- [TASK ITEM]: All lines from the top of the records below through the line holding "## 1. 프로젝트 목적", and only those, should be printed exactly, minus the pictures.

━━ MATERIAL FOR THIS TASK ━━

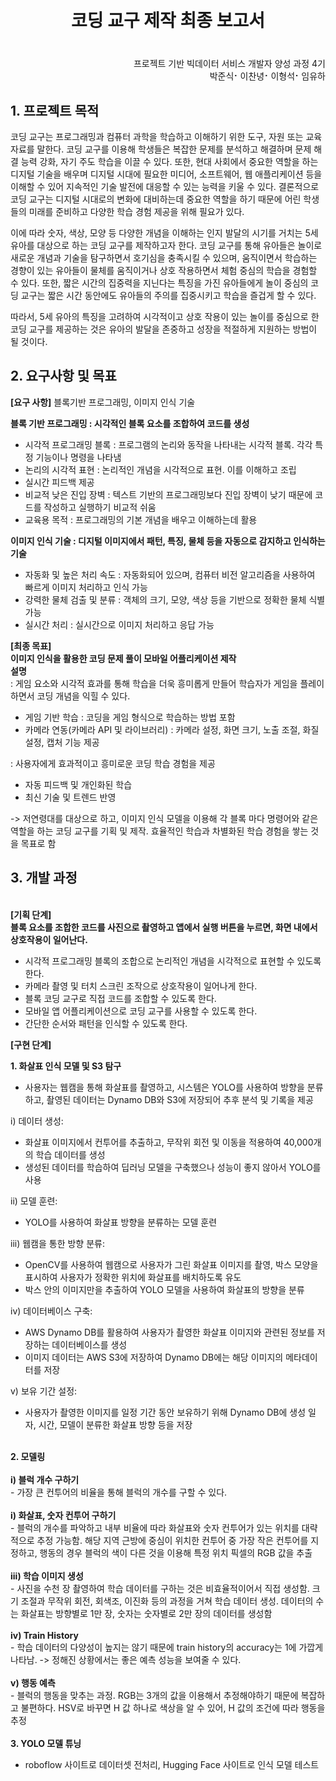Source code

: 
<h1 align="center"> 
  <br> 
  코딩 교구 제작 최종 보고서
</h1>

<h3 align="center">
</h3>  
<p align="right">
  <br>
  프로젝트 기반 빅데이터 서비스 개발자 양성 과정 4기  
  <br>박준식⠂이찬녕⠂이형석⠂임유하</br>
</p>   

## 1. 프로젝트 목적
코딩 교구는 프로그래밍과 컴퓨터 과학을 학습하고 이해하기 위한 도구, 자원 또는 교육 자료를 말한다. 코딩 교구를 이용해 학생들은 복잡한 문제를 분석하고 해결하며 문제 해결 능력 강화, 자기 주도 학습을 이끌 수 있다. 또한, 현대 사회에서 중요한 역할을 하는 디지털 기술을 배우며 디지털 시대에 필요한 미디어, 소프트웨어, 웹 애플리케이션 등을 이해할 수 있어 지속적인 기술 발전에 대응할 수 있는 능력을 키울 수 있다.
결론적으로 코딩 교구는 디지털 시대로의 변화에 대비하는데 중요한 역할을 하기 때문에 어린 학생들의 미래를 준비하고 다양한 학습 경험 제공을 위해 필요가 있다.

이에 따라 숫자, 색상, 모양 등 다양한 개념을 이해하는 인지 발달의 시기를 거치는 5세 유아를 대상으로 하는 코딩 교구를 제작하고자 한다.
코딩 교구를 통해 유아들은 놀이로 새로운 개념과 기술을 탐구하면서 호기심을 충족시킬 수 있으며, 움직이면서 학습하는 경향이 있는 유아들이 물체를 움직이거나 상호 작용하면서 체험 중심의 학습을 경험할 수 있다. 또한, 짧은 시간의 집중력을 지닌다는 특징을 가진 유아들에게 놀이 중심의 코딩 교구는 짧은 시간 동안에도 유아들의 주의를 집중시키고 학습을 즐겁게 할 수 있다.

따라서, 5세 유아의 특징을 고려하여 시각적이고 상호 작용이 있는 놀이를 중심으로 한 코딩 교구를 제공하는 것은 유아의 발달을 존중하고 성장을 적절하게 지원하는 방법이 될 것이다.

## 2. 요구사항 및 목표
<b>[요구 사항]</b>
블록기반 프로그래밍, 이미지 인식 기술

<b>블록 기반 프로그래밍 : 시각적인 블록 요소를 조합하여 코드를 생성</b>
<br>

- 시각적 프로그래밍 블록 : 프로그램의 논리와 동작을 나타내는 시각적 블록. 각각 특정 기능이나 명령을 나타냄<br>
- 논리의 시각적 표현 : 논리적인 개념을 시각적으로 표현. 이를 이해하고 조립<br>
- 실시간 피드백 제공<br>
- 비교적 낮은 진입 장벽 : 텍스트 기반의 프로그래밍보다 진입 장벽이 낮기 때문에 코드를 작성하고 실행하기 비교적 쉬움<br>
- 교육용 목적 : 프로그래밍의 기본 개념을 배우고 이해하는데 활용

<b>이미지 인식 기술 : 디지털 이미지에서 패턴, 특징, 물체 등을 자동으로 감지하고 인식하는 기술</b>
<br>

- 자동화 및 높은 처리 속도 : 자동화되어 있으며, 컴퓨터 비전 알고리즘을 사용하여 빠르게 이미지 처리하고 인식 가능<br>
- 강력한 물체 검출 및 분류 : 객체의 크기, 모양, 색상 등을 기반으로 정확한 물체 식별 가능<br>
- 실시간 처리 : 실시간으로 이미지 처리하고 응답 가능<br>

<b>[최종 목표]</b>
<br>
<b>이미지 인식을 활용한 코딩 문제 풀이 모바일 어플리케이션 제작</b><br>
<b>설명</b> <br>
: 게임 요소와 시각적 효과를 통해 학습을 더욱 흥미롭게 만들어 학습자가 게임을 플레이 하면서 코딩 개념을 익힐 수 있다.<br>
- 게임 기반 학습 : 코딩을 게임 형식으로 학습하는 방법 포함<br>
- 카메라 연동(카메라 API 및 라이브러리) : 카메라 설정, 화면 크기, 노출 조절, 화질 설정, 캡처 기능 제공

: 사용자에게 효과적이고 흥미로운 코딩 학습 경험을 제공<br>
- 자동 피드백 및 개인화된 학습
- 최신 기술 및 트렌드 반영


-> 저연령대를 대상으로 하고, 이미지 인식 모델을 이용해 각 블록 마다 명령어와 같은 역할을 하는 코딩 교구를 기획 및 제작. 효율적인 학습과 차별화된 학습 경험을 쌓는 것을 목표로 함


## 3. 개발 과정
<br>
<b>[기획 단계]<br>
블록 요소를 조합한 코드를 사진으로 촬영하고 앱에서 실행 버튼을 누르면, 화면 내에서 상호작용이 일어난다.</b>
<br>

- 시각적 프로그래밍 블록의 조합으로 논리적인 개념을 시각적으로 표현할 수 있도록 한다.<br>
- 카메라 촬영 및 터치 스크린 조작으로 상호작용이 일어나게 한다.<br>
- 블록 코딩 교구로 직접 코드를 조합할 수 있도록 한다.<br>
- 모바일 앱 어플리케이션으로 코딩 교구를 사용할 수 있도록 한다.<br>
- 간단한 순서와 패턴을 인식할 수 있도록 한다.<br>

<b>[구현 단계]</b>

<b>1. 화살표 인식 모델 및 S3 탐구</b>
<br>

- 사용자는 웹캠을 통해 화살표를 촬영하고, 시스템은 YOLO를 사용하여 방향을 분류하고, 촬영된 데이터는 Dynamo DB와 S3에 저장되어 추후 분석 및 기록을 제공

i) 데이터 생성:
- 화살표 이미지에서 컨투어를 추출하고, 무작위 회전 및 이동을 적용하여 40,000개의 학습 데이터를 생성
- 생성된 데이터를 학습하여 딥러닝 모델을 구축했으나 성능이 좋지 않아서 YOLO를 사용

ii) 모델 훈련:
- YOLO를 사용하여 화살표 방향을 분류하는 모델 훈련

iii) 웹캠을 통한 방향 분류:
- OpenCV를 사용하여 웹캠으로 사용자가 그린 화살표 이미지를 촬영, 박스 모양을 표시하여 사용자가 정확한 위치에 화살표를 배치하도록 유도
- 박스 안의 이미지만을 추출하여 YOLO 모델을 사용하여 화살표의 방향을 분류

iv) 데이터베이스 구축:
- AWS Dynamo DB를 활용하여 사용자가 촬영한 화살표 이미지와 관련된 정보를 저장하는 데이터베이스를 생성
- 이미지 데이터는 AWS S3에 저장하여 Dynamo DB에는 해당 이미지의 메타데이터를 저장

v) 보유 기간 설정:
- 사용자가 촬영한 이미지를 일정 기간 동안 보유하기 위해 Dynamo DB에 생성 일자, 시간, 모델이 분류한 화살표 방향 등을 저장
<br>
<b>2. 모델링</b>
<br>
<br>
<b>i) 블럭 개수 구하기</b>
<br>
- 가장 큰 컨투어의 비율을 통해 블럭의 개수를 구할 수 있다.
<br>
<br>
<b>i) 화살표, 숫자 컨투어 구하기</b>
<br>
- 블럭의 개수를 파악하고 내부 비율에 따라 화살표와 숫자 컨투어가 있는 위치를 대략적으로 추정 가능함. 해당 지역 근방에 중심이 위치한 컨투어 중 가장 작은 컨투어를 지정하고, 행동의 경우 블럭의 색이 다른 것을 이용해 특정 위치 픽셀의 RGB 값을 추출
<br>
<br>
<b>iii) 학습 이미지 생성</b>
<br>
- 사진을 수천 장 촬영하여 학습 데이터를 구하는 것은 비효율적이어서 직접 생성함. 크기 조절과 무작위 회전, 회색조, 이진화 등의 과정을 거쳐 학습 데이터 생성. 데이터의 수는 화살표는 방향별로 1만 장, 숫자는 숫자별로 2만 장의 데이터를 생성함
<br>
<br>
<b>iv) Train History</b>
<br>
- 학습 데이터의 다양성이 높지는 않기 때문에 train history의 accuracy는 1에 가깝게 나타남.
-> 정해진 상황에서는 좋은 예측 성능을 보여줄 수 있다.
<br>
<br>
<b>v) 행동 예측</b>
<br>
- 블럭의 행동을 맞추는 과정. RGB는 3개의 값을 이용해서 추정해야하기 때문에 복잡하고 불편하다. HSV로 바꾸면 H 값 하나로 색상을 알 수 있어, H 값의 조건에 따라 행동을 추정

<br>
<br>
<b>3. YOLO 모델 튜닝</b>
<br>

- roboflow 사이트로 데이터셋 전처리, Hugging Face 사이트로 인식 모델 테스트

━━━

- [PROBLEM SOLUTION]:
Source code

: 
<h1 align="center"> 
  <br> 
  코딩 교구 제작 최종 보고서
</h1>

<h3 align="center">
</h3>  
<p align="right">
  <br>
  프로젝트 기반 빅데이터 서비스 개발자 양성 과정 4기  
  <br>박준식⠂이찬녕⠂이형석⠂임유하</br>
</p>   

## 1. 프로젝트 목적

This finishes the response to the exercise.